The condition of Alberta ICUs is dire. We are currently at around 140% — that is, we have 140 people for every 100 beds usually available. This has certainly never happened in my memory of the last 20 years.

Government makes this look better than it is by talking about “surge” capacity. These are supposedly “extra” ICU beds.

Here’s the graph

The blue line is number of patients who need ICU care. Red line is typical ICU numbers.

The extra “ICU surge” is in yellow. As of the evening of 13 September, we had 202 people (above the “record 186 COVID-19” line).

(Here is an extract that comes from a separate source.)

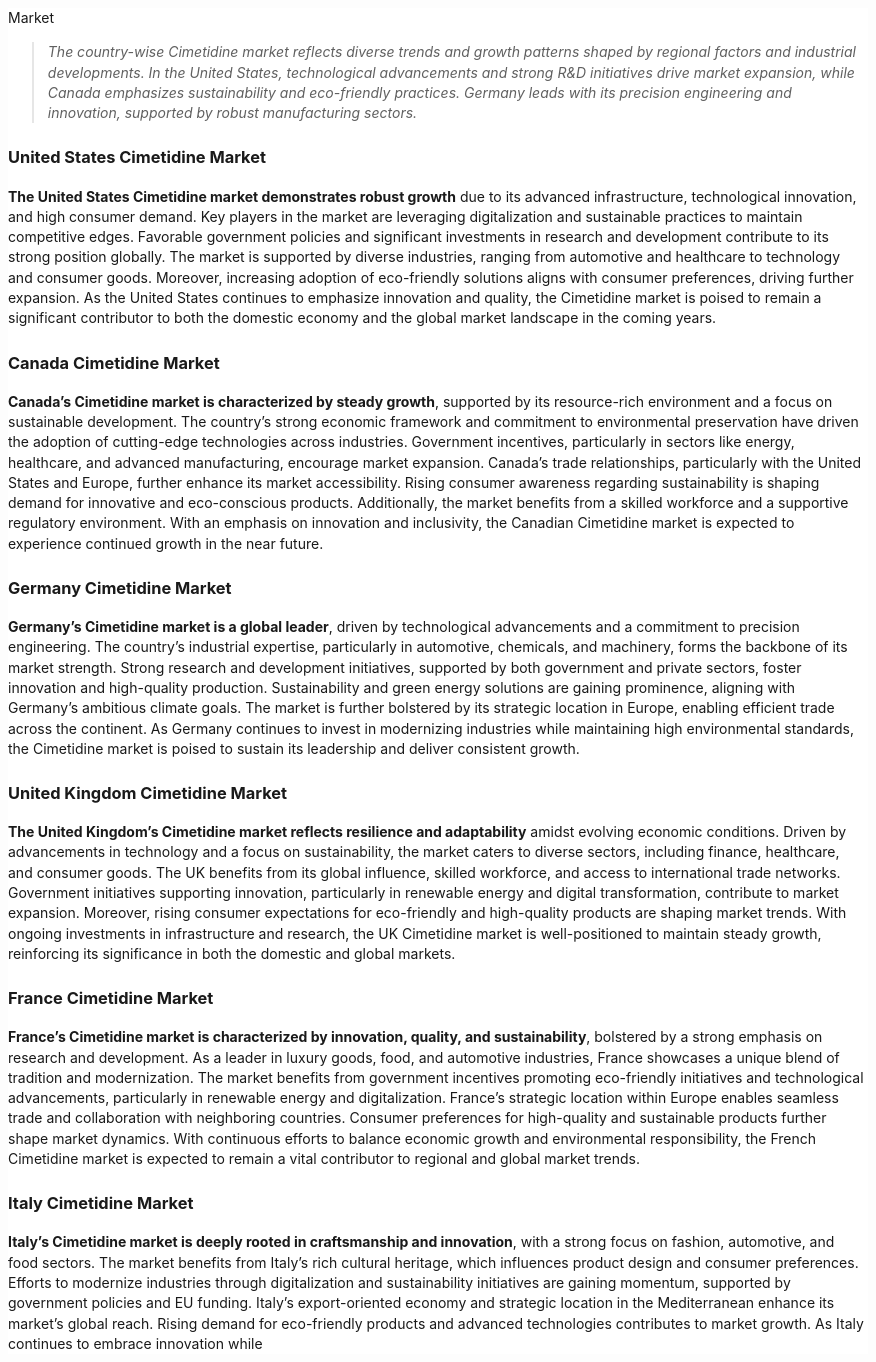 Market<br /></span></h1><blockquote><p><em><span class="">The country-wise Cimetidine market reflects diverse trends and growth patterns shaped by regional factors and industrial developments. In the United States, technological advancements and strong R&amp;D initiatives drive market expansion, while Canada emphasizes sustainability and eco-friendly practices. Germany leads with its precision engineering and innovation, supported by robust manufacturing sectors.</span></em></p></blockquote><h3><strong>United States Cimetidine Market</strong></h3><p><strong>The United States Cimetidine market demonstrates robust growth</strong> due to its advanced infrastructure, technological innovation, and high consumer demand. Key players in the market are leveraging digitalization and sustainable practices to maintain competitive edges. Favorable government policies and significant investments in research and development contribute to its strong position globally. The market is supported by diverse industries, ranging from automotive and healthcare to technology and consumer goods. Moreover, increasing adoption of eco-friendly solutions aligns with consumer preferences, driving further expansion. As the United States continues to emphasize innovation and quality, the Cimetidine market is poised to remain a significant contributor to both the domestic economy and the global market landscape in the coming years.</p><h3><strong>Canada Cimetidine Market</strong></h3><p><strong>Canada&rsquo;s Cimetidine market is characterized by steady growth</strong>, supported by its resource-rich environment and a focus on sustainable development. The country&rsquo;s strong economic framework and commitment to environmental preservation have driven the adoption of cutting-edge technologies across industries. Government incentives, particularly in sectors like energy, healthcare, and advanced manufacturing, encourage market expansion. Canada&rsquo;s trade relationships, particularly with the United States and Europe, further enhance its market accessibility. Rising consumer awareness regarding sustainability is shaping demand for innovative and eco-conscious products. Additionally, the market benefits from a skilled workforce and a supportive regulatory environment. With an emphasis on innovation and inclusivity, the Canadian Cimetidine market is expected to experience continued growth in the near future.</p><h3><strong>Germany Cimetidine Market</strong></h3><p><strong>Germany&rsquo;s Cimetidine market is a global leader</strong>, driven by technological advancements and a commitment to precision engineering. The country&rsquo;s industrial expertise, particularly in automotive, chemicals, and machinery, forms the backbone of its market strength. Strong research and development initiatives, supported by both government and private sectors, foster innovation and high-quality production. Sustainability and green energy solutions are gaining prominence, aligning with Germany&rsquo;s ambitious climate goals. The market is further bolstered by its strategic location in Europe, enabling efficient trade across the continent. As Germany continues to invest in modernizing industries while maintaining high environmental standards, the Cimetidine market is poised to sustain its leadership and deliver consistent growth.</p><h3><strong>United Kingdom Cimetidine Market</strong></h3><p><strong>The United Kingdom&rsquo;s Cimetidine market reflects resilience and adaptability</strong> amidst evolving economic conditions. Driven by advancements in technology and a focus on sustainability, the market caters to diverse sectors, including finance, healthcare, and consumer goods. The UK benefits from its global influence, skilled workforce, and access to international trade networks. Government initiatives supporting innovation, particularly in renewable energy and digital transformation, contribute to market expansion. Moreover, rising consumer expectations for eco-friendly and high-quality products are shaping market trends. With ongoing investments in infrastructure and research, the UK Cimetidine market is well-positioned to maintain steady growth, reinforcing its significance in both the domestic and global markets.</p><h3><strong>France Cimetidine Market</strong></h3><p><strong>France&rsquo;s Cimetidine market is characterized by innovation, quality, and sustainability</strong>, bolstered by a strong emphasis on research and development. As a leader in luxury goods, food, and automotive industries, France showcases a unique blend of tradition and modernization. The market benefits from government incentives promoting eco-friendly initiatives and technological advancements, particularly in renewable energy and digitalization. France&rsquo;s strategic location within Europe enables seamless trade and collaboration with neighboring countries. Consumer preferences for high-quality and sustainable products further shape market dynamics. With continuous efforts to balance economic growth and environmental responsibility, the French Cimetidine market is expected to remain a vital contributor to regional and global market trends.</p><h3><strong>Italy Cimetidine Market</strong></h3><p><strong>Italy&rsquo;s Cimetidine market is deeply rooted in craftsmanship and innovation</strong>, with a strong focus on fashion, automotive, and food sectors. The market benefits from Italy&rsquo;s rich cultural heritage, which influences product design and consumer preferences. Efforts to modernize industries through digitalization and sustainability initiatives are gaining momentum, supported by government policies and EU funding. Italy&rsquo;s export-oriented economy and strategic location in the Mediterranean enhance its market&rsquo;s global reach. Rising demand for eco-friendly products and advanced technologies contributes to market growth. As Italy continues to embrace innovation while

For those telling you that “this is no worse than the flu,” you can also see the grey line at the very bottom, which shows the worse flu season levels ever.

The “extra” beds

What you need to realize is that the “extra beds” aren’t quite the same as regular beds. Normally ICUs have one ICU nurse per patient. There are reports from health care workers of:

  • 4 patients being cared for by 1 ICU nurse, assisted by nurses “recruited” from other areas, such as administration and public health
  • patients being “doubled bunked” — two beds in one room looked after by 1 ICU nurse
  • And so forth.

Duh, just open more beds!

People and government talk rather casually about “expanding ICU beds” and “opening more beds.”

This is naive. Beds and equipment are important but they are not much use without staff. We need ICU nurses (and physicians). ICU nurses are retiring or transferring elsewhere due to burn-out and the government’s on-going disrespect. Anyone who wants to be working ICU nursing is already doing it. There is not some untapped pool of nurses waiting to do this job.

AHS is compelling nurses who have never worked in the ICU to work there. I’m sure they’ll do their best, and they deserve credit for “stepping up”–but they don’t deserve to be put in that situation, and from what I’ve seen I think those nurses would be the first to admit that the level of care isn’t going to be what it should be.

It ain’t over yet

Even if we could stop all infections right now from spreading, the next few weeks are locked in stone. They are already rolling, and we can’t change that. It will get worse before it gets better.

Many are warning about a health system failure. I’m afraid that is not an unlikely possibility.

Health care workers will continue to do their best. But the public needs to help us. And we can only do so much with limited resources. Eventually the need may be too great.

The longer government waits, either (a) the higher the cost in disability, illness, and death; or (b) the more severe measures we’ll have to take–e.g., I really don’t want to see the economy or schools shuttered again; or (c) both of the above.

Who cares? I’m young and won’t need an ICU even if I catch COVID

Let’s hope not. But if you’re in a car accident, and you need an ICU, you may be in dire trouble if the ICU beds are all full of COVID patients.

Wishful thinking is not–despite what Premier Jason Kenney seems to think–a good public health strategy.

What to do?

Call your MLA. Demand that provincial leadership act and that they hold daily briefings to keep the public informed and to allow the press to question them and hold them to account. (It’s no surprise that Kenney, Health Minister Tyler Shandro, and Medical Officer of Health Deena Hinshaw have been conspicuous in their absence in front of the press for the last 6 weeks.)

Get vaccinated. Mask and encourage the schools to require masking.

We know what works. But we need to be united in doing it.